# Exercise instructions
What you return should be only the lines in the entries below between the one holding "### This dataset" and the one holding "## Process Engineer Notes", ends included, with every picture left out.
━━━ Record extracts
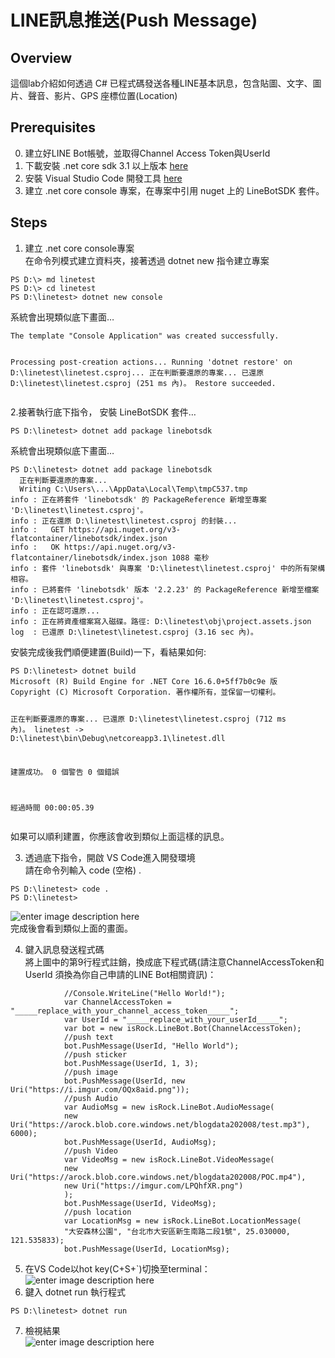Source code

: <h1 id="line訊息推送push-message">LINE訊息推送(Push Message)</h1>
<h2 id="overview">Overview</h2>
<p>這個lab介紹如何透過 C# 已程式碼發送各種LINE基本訊息，包含貼圖、文字、圖片、聲音、影片、GPS 座標位置(Location)</p>
<h2 id="prerequisites">Prerequisites</h2>
<ol start="0">
<li>建立好LINE Bot帳號，並取得Channel Access Token與UserId</li>
<li>下載安裝 .net core sdk 3.1 以上版本 <a href="https://dotnet.microsoft.com/download">here</a></li>
<li>安裝 Visual Studio Code 開發工具 <a href="https://code.visualstudio.com/download">here</a></li>
<li>建立 .net core console 專案，在專案中引用 nuget 上的 LineBotSDK 套件。</li>
</ol>
<h2 id="steps">Steps</h2>
<ol>
<li>建立 .net core console專案<br>
在命令列模式建立資料夾，接著透過 dotnet new 指令建立專案</li>
</ol>
<pre class=" language-bash"><code class="prism  language-bash">PS D:\<span class="token operator">&gt;</span> md linetest
PS D:\<span class="token operator">&gt;</span> <span class="token function">cd</span> linetest
PS D:\linetest<span class="token operator">&gt;</span> dotnet new console
</code></pre>
<p>系統會出現類似底下畫面…</p>
<pre><code>The template "Console Application" was created successfully.

Processing post-creation actions...
Running 'dotnet restore' on D:\linetest\linetest.csproj...
  正在判斷要還原的專案...
  已還原 D:\linetest\linetest.csproj (251 ms 內)。
Restore succeeded.
</code></pre>
<p>2.接著執行底下指令， 安裝 LineBotSDK 套件…</p>
<pre><code>PS D:\linetest&gt; dotnet add package linebotsdk
</code></pre>
<p>系統會出現類似底下畫面…</p>
<pre><code>PS D:\linetest&gt; dotnet add package linebotsdk
  正在判斷要還原的專案...
  Writing C:\Users\...\AppData\Local\Temp\tmpC537.tmp
info : 正在將套件 'linebotsdk' 的 PackageReference 新增至專案 'D:\linetest\linetest.csproj'。
info : 正在還原 D:\linetest\linetest.csproj 的封裝...
info :   GET https://api.nuget.org/v3-flatcontainer/linebotsdk/index.json
info :   OK https://api.nuget.org/v3-flatcontainer/linebotsdk/index.json 1088 毫秒
info : 套件 'linebotsdk' 與專案 'D:\linetest\linetest.csproj' 中的所有架構相容。
info : 已將套件 'linebotsdk' 版本 '2.2.23' 的 PackageReference 新增至檔案 'D:\linetest\linetest.csproj'。
info : 正在認可還原...
info : 正在將資產檔案寫入磁碟。路徑: D:\linetest\obj\project.assets.json
log  : 已還原 D:\linetest\linetest.csproj (3.16 sec 內)。
</code></pre>
<p>安裝完成後我們順便建置(Build)一下，看結果如何:</p>
<pre><code>PS D:\linetest&gt; dotnet build
Microsoft (R) Build Engine for .NET Core 16.6.0+5ff7b0c9e 版
Copyright (C) Microsoft Corporation. 著作權所有，並保留一切權利。

  正在判斷要還原的專案...
  已還原 D:\linetest\linetest.csproj (712 ms 內)。
  linetest -&gt; D:\linetest\bin\Debug\netcoreapp3.1\linetest.dll

建置成功。
    0 個警告
    0 個錯誤

經過時間 00:00:05.39
</code></pre>
<p>如果可以順利建置，你應該會收到類似上面這樣的訊息。</p>
<ol start="3">
<li>透過底下指令，開啟 VS Code進入開發環境<br>
請在命令列輸入 code (空格) .</li>
</ol>
<pre><code>PS D:\linetest&gt; code .
PS D:\linetest&gt;
</code></pre>
<p><img src="https://i.imgur.com/QQBSJWL.png" alt="enter image description here"><br>
完成後會看到類似上面的畫面。</p>
<ol start="4">
<li>鍵入訊息發送程式碼<br>
將上圖中的第9行程式註銷，換成底下程式碼(請注意ChannelAccessToken和UserId 須換為你自己申請的LINE Bot相關資訊)：</li>
</ol>
<pre class=" language-csharp"><code class="prism  language-csharp">            <span class="token comment">//Console.WriteLine("Hello World!");</span>
            <span class="token keyword">var</span> ChannelAccessToken <span class="token operator">=</span> <span class="token string">"_____replace_with_your_channel_access_token_____"</span><span class="token punctuation">;</span>
            <span class="token keyword">var</span> UserId <span class="token operator">=</span> <span class="token string">"_____replace_with_your_userId_____"</span><span class="token punctuation">;</span>
            <span class="token keyword">var</span> bot <span class="token operator">=</span> <span class="token keyword">new</span> <span class="token class-name">isRock<span class="token punctuation">.</span>LineBot<span class="token punctuation">.</span>Bot</span><span class="token punctuation">(</span>ChannelAccessToken<span class="token punctuation">)</span><span class="token punctuation">;</span>
            <span class="token comment">//push text</span>
            bot<span class="token punctuation">.</span><span class="token function">PushMessage</span><span class="token punctuation">(</span>UserId<span class="token punctuation">,</span> <span class="token string">"Hello World"</span><span class="token punctuation">)</span><span class="token punctuation">;</span>
            <span class="token comment">//push sticker</span>
            bot<span class="token punctuation">.</span><span class="token function">PushMessage</span><span class="token punctuation">(</span>UserId<span class="token punctuation">,</span> <span class="token number">1</span><span class="token punctuation">,</span> <span class="token number">3</span><span class="token punctuation">)</span><span class="token punctuation">;</span>
            <span class="token comment">//push image</span>
            bot<span class="token punctuation">.</span><span class="token function">PushMessage</span><span class="token punctuation">(</span>UserId<span class="token punctuation">,</span> <span class="token keyword">new</span> <span class="token class-name">Uri</span><span class="token punctuation">(</span><span class="token string">"https://i.imgur.com/OQx8aid.png"</span><span class="token punctuation">)</span><span class="token punctuation">)</span><span class="token punctuation">;</span>
            <span class="token comment">//push Audio</span>
            <span class="token keyword">var</span> AudioMsg <span class="token operator">=</span> <span class="token keyword">new</span> <span class="token class-name">isRock<span class="token punctuation">.</span>LineBot<span class="token punctuation">.</span>AudioMessage</span><span class="token punctuation">(</span>
            <span class="token keyword">new</span> <span class="token class-name">Uri</span><span class="token punctuation">(</span><span class="token string">"https://arock.blob.core.windows.net/blogdata202008/test.mp3"</span><span class="token punctuation">)</span><span class="token punctuation">,</span> <span class="token number">6000</span><span class="token punctuation">)</span><span class="token punctuation">;</span>
            bot<span class="token punctuation">.</span><span class="token function">PushMessage</span><span class="token punctuation">(</span>UserId<span class="token punctuation">,</span> AudioMsg<span class="token punctuation">)</span><span class="token punctuation">;</span>
            <span class="token comment">//push Video            </span>
            <span class="token keyword">var</span> VideoMsg <span class="token operator">=</span> <span class="token keyword">new</span> <span class="token class-name">isRock<span class="token punctuation">.</span>LineBot<span class="token punctuation">.</span>VideoMessage</span><span class="token punctuation">(</span>
            <span class="token keyword">new</span> <span class="token class-name">Uri</span><span class="token punctuation">(</span><span class="token string">"https://arock.blob.core.windows.net/blogdata202008/POC.mp4"</span><span class="token punctuation">)</span><span class="token punctuation">,</span>
            <span class="token keyword">new</span> <span class="token class-name">Uri</span><span class="token punctuation">(</span><span class="token string">"https://imgur.com/LPQhfXR.png"</span><span class="token punctuation">)</span>
            <span class="token punctuation">)</span><span class="token punctuation">;</span>
            bot<span class="token punctuation">.</span><span class="token function">PushMessage</span><span class="token punctuation">(</span>UserId<span class="token punctuation">,</span> VideoMsg<span class="token punctuation">)</span><span class="token punctuation">;</span>
            <span class="token comment">//push location</span>
            <span class="token keyword">var</span> LocationMsg <span class="token operator">=</span> <span class="token keyword">new</span> <span class="token class-name">isRock<span class="token punctuation">.</span>LineBot<span class="token punctuation">.</span>LocationMessage</span><span class="token punctuation">(</span>
            <span class="token string">"大安森林公園"</span><span class="token punctuation">,</span> <span class="token string">"台北市大安區新生南路二段1號"</span><span class="token punctuation">,</span> <span class="token number">25.030000</span><span class="token punctuation">,</span> <span class="token number">121.535833</span><span class="token punctuation">)</span><span class="token punctuation">;</span>
            bot<span class="token punctuation">.</span><span class="token function">PushMessage</span><span class="token punctuation">(</span>UserId<span class="token punctuation">,</span> LocationMsg<span class="token punctuation">)</span><span class="token punctuation">;</span>
</code></pre>
<ol start="5">
<li>在VS Code以hot key(C+S+`)切換至terminal：<br>
<img src="https://i.imgur.com/24odB1m.png" alt="enter image description here"></li>
<li>鍵入 dotnet run 執行程式</li>
</ol>
<pre class=" language-dos"><code class="prism  language-dos">PS D:\linetest&gt; dotnet run
</code></pre>
<ol start="7">
<li>檢視結果<br>
<img src="https://i.imgur.com/DRRmTcM.png" alt="enter image description here"></li>
</ol>

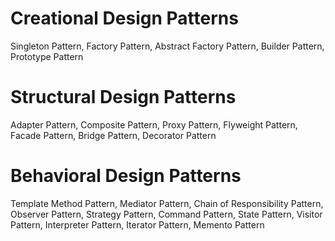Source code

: # Creational Design Patterns
  Singleton Pattern,
  Factory Pattern,
  Abstract Factory Pattern,
  Builder Pattern,
  Prototype Pattern
  
# Structural Design Patterns
  Adapter Pattern,
  Composite Pattern,
  Proxy Pattern,
  Flyweight Pattern,
  Facade Pattern,
  Bridge Pattern,
  Decorator Pattern
  
# Behavioral Design Patterns
  Template Method Pattern,
  Mediator Pattern,
  Chain of Responsibility Pattern,
  Observer Pattern,
  Strategy Pattern,
  Command Pattern,
  State Pattern,
  Visitor Pattern,
  Interpreter Pattern,
  Iterator Pattern,
  Memento Pattern
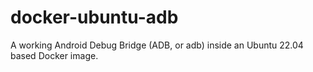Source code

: # docker-ubuntu-adb
A working Android Debug Bridge (ADB, or adb) inside an Ubuntu 22.04 based Docker image.

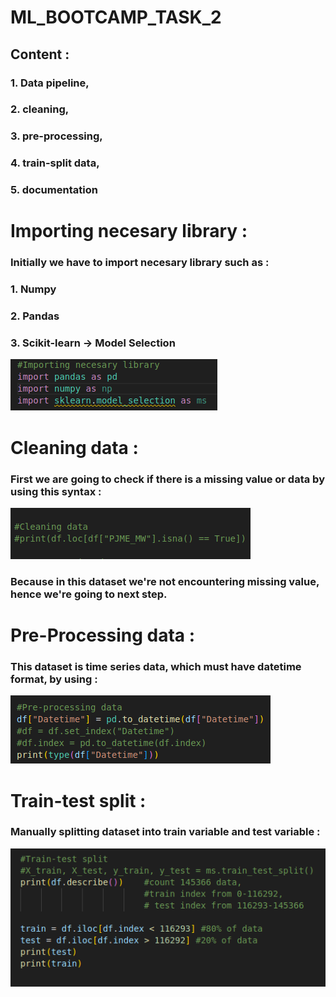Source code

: # ML_BOOTCAMP_TASK_2
## Content :
### 1. Data pipeline, 
### 2. cleaning, 
### 3. pre-processing, 
### 4. train-split data, 
### 5. documentation

# Importing necesary library :
### Initially we have to import necesary library such as :
### 1. Numpy
### 2. Pandas
### 3. Scikit-learn -> Model Selection

![alt text](<Import library.png>)

# Cleaning data :
### First we are going to check if there is a missing value or data by using this syntax :

![alt text](<Cleaning data.png>)

### Because in this dataset we're not encountering missing value, hence we're going to next step.

# Pre-Processing data :
### This dataset is time series data, which must have datetime format, by using :


![alt text](<Pre-process data.png>)

# Train-test split :
### Manually splitting dataset into train variable and test variable :

![alt text](<Train-test split.png>)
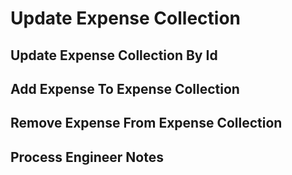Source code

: # Update Expense Collection

## Update Expense Collection By Id

<api-endpoint openapi-path="../openapi.yaml" endpoint="/api/expenseCollection/{id}/edit-collection" method="PATCH"/>

## Add Expense To Expense Collection

<api-endpoint openapi-path="../openapi.yaml" endpoint="/api/expenseCollection/{id}/add-expense" method="PATCH"/>

## Remove Expense From Expense Collection

<api-endpoint openapi-path="../openapi.yaml" endpoint="/api/expenseCollection/{id}/{collectionId}/remove-expense/{expenseId}" method="PATCH"/>

## Process Engineer Notes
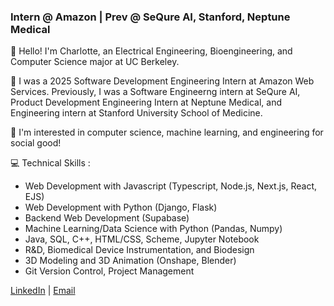 ### Intern @ Amazon | Prev @ SeQure AI, Stanford, Neptune Medical

👋 Hello! I'm Charlotte, an Electrical Engineering, Bioengineering, and Computer Science major at UC Berkeley.

💌 I was a 2025 Software Development Engineering Intern at Amazon Web Services. Previously, I was a Software Engineerng intern at SeQure AI, Product Development Engineering Intern at Neptune Medical, and Engineering intern at Stanford University School of Medicine.

🌱 I'm interested in computer science, machine learning, and engineering for social good! 

💻 Technical Skills :  
- Web Development with Javascript (Typescript, Node.js, Next.js, React, EJS)
- Web Development with Python (Django, Flask)
- Backend Web Development (Supabase)
- Machine Learning/Data Science with Python (Pandas, Numpy)
- Java, SQL, C++, HTML/CSS, Scheme, Jupyter Notebook
- R&D, Biomedical Device Instrumentation, and Biodesign
- 3D Modeling and 3D Animation (Onshape, Blender)
- Git Version Control, Project Management


[LinkedIn](https://www.linkedin.com/in/charlottelaw19/) | [Email](mailto:charlottelaw@berkeley.edu)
━━━━━━
# Written answer
### This dataset is time series data, which must have datetime format, by using :


![alt text](<Pre-process data.png>)

# Train-test split :
### Manually splitting dataset into train variable and test variable :

![alt text](<Train-test split.png>)
Source code

: # Update Expense Collection

## Update Expense Collection By Id

<api-endpoint openapi-path="../openapi.yaml" endpoint="/api/expenseCollection/{id}/edit-collection" method="PATCH"/>

## Add Expense To Expense Collection

<api-endpoint openapi-path="../openapi.yaml" endpoint="/api/expenseCollection/{id}/add-expense" method="PATCH"/>

## Remove Expense From Expense Collection

<api-endpoint openapi-path="../openapi.yaml" endpoint="/api/expenseCollection/{id}/{collectionId}/remove-expense/{expenseId}" method="PATCH"/>

## Process Engineer Notes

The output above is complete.